- **Supplied data**:
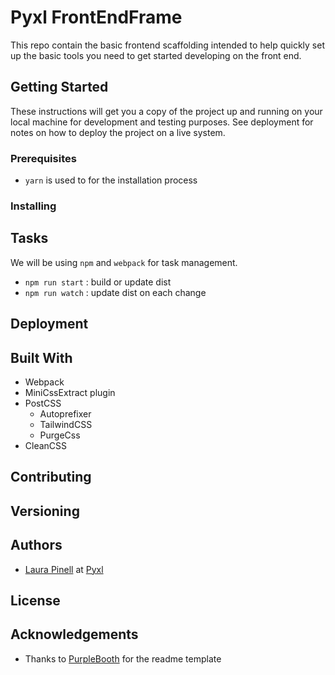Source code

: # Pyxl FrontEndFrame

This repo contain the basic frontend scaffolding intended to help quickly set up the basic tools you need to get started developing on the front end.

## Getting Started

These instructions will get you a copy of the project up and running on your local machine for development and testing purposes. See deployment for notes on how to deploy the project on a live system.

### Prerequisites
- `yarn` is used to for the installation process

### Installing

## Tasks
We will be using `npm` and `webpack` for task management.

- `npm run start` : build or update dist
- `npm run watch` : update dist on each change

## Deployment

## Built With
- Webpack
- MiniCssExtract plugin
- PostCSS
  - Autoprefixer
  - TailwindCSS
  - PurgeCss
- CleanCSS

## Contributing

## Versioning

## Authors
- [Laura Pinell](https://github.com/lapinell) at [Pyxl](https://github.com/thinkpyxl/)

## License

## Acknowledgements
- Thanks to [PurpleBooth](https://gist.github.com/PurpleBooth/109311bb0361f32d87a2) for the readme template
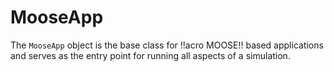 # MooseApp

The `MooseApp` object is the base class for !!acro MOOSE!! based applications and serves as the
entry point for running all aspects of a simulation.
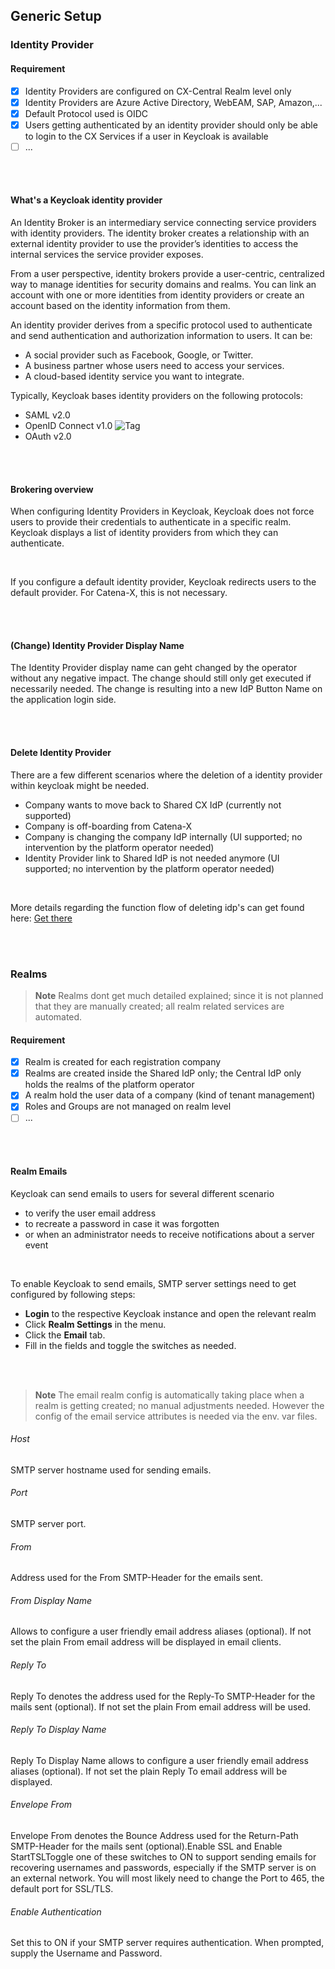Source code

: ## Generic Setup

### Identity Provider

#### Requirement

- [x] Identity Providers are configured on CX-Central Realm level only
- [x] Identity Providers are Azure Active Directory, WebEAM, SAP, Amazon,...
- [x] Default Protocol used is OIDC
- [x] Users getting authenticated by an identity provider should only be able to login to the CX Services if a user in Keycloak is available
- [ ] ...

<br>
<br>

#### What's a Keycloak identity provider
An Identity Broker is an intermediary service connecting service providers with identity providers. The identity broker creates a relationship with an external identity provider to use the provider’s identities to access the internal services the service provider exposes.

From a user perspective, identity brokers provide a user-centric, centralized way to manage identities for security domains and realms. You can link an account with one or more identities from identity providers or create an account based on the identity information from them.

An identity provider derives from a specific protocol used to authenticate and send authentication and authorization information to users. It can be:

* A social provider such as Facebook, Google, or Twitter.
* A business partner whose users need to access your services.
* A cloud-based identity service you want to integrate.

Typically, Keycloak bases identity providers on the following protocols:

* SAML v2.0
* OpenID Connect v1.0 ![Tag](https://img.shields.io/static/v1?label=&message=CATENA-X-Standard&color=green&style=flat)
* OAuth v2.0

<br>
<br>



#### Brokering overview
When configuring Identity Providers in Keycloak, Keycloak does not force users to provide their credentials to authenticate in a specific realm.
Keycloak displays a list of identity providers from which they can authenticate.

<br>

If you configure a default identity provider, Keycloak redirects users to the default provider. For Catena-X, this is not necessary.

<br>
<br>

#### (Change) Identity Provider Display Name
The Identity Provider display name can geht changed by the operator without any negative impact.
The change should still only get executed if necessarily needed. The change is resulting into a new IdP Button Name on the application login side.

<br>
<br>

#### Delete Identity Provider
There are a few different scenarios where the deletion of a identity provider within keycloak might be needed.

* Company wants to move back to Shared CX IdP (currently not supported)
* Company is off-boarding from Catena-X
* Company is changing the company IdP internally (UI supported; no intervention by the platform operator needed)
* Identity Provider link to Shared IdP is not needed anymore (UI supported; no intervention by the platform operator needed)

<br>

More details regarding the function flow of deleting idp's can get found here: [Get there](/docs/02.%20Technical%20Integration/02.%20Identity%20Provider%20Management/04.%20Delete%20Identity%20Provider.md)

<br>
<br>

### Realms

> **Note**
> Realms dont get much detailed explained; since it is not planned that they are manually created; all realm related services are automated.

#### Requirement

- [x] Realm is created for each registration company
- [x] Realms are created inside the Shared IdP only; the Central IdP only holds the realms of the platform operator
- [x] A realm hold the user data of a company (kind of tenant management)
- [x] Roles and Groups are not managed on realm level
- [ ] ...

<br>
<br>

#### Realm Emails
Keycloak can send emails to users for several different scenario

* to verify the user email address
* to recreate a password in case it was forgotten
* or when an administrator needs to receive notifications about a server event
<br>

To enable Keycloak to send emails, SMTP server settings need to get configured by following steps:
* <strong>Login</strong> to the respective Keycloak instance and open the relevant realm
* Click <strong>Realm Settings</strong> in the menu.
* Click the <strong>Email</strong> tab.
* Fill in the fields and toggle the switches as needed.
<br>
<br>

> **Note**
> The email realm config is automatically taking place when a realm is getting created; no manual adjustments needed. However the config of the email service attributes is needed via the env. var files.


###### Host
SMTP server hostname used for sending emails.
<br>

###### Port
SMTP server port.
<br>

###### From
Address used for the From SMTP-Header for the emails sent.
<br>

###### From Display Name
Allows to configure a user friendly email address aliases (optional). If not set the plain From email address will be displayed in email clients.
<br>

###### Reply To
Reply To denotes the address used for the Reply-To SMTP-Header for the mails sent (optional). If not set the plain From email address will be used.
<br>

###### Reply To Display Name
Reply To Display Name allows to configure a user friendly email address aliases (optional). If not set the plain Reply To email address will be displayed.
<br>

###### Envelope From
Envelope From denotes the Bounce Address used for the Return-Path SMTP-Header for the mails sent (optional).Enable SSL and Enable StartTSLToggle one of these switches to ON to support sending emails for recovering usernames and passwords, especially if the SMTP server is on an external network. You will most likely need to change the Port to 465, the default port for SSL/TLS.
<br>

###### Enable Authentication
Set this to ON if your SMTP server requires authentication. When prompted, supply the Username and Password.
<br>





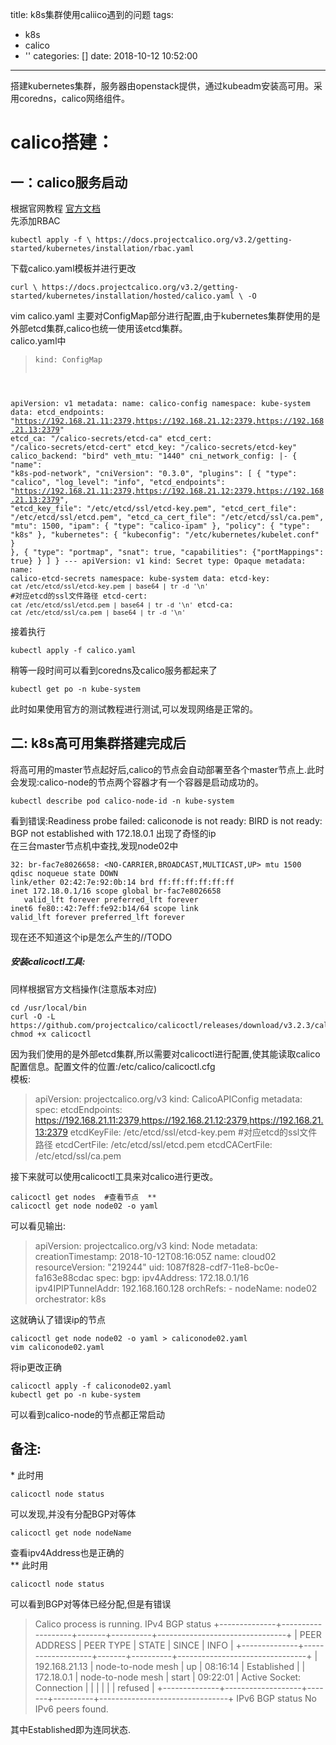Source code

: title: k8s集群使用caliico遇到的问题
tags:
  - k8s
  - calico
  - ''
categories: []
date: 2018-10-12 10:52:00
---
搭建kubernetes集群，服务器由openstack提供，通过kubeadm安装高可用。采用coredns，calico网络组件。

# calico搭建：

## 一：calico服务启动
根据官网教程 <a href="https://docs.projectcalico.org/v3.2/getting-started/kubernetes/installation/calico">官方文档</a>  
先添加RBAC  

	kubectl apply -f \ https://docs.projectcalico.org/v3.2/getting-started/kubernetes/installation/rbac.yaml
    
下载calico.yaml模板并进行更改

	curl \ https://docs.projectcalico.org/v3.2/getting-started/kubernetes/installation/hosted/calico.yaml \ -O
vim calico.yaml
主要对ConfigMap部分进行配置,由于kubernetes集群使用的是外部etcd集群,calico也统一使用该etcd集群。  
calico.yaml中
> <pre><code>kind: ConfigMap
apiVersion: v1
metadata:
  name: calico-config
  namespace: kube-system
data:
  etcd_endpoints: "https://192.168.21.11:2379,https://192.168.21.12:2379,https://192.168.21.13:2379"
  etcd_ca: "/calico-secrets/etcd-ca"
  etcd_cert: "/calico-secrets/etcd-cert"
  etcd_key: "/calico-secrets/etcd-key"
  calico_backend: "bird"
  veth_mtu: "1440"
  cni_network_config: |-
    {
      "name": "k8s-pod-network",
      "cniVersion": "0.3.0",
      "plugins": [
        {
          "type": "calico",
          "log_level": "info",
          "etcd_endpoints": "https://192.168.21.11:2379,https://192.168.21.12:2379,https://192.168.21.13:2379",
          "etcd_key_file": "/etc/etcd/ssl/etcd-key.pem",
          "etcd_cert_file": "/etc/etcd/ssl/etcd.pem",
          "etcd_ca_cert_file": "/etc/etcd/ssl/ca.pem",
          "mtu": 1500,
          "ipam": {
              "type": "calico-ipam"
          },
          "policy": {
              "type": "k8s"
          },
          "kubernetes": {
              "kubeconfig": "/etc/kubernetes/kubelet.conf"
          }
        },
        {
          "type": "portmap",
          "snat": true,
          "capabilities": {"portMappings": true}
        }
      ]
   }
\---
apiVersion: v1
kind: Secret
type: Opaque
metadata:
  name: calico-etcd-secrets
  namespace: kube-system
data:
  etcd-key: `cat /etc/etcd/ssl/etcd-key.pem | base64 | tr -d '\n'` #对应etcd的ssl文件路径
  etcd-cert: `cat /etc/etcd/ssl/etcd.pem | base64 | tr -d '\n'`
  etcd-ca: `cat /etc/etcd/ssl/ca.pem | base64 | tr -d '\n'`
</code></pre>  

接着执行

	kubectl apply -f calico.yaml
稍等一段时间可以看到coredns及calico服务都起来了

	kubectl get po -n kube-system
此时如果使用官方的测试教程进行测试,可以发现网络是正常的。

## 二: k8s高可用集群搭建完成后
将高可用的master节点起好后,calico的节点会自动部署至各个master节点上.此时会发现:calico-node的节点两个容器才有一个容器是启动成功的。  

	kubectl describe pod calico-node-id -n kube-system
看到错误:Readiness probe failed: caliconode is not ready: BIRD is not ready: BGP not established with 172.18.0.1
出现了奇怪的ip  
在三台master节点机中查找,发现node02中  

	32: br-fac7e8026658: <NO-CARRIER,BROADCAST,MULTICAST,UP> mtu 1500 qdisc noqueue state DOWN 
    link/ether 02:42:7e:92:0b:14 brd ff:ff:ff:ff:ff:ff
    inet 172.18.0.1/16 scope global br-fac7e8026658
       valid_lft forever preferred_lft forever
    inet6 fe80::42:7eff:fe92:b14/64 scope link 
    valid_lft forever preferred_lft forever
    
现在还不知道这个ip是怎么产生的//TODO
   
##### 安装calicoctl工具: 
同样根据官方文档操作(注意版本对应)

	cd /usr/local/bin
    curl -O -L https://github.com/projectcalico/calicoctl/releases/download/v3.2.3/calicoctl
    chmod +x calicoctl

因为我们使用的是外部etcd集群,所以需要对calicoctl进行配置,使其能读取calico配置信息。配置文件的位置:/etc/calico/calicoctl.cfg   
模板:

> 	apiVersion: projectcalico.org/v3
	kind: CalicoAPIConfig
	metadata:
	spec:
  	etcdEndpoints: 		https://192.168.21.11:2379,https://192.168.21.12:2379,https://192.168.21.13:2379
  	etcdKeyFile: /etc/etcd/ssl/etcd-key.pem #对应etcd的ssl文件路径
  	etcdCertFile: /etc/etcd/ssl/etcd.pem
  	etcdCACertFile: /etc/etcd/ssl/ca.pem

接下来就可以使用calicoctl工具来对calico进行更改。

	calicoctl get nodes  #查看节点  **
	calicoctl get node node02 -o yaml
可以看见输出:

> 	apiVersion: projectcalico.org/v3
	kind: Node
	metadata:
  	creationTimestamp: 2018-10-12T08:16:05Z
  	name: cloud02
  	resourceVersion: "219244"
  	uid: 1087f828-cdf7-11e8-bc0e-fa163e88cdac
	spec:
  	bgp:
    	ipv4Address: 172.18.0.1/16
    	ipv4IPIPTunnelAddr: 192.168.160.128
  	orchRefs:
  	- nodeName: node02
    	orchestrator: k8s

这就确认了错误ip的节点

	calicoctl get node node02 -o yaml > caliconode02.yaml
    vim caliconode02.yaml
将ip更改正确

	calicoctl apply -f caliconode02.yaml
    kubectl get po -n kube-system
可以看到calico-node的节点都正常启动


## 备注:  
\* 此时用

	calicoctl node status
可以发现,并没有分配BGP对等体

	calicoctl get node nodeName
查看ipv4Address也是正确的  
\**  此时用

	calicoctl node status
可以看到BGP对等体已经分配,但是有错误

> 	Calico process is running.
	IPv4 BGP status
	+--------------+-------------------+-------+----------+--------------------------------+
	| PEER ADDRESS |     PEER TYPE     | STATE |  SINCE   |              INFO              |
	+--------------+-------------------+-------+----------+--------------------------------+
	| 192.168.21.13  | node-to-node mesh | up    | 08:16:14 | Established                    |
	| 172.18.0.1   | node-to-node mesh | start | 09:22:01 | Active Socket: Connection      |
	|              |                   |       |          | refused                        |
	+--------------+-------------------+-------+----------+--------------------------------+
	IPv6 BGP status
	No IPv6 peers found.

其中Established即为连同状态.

- **Required work**:
Wherever the string "apply" occurs in the records above, copy that line.

- **Solution to the problem**:
	kubectl apply -f \ https://docs.projectcalico.org/v3.2/getting-started/kubernetes/installation/rbac.yaml
	kubectl apply -f calico.yaml
	calicoctl apply -f caliconode02.yaml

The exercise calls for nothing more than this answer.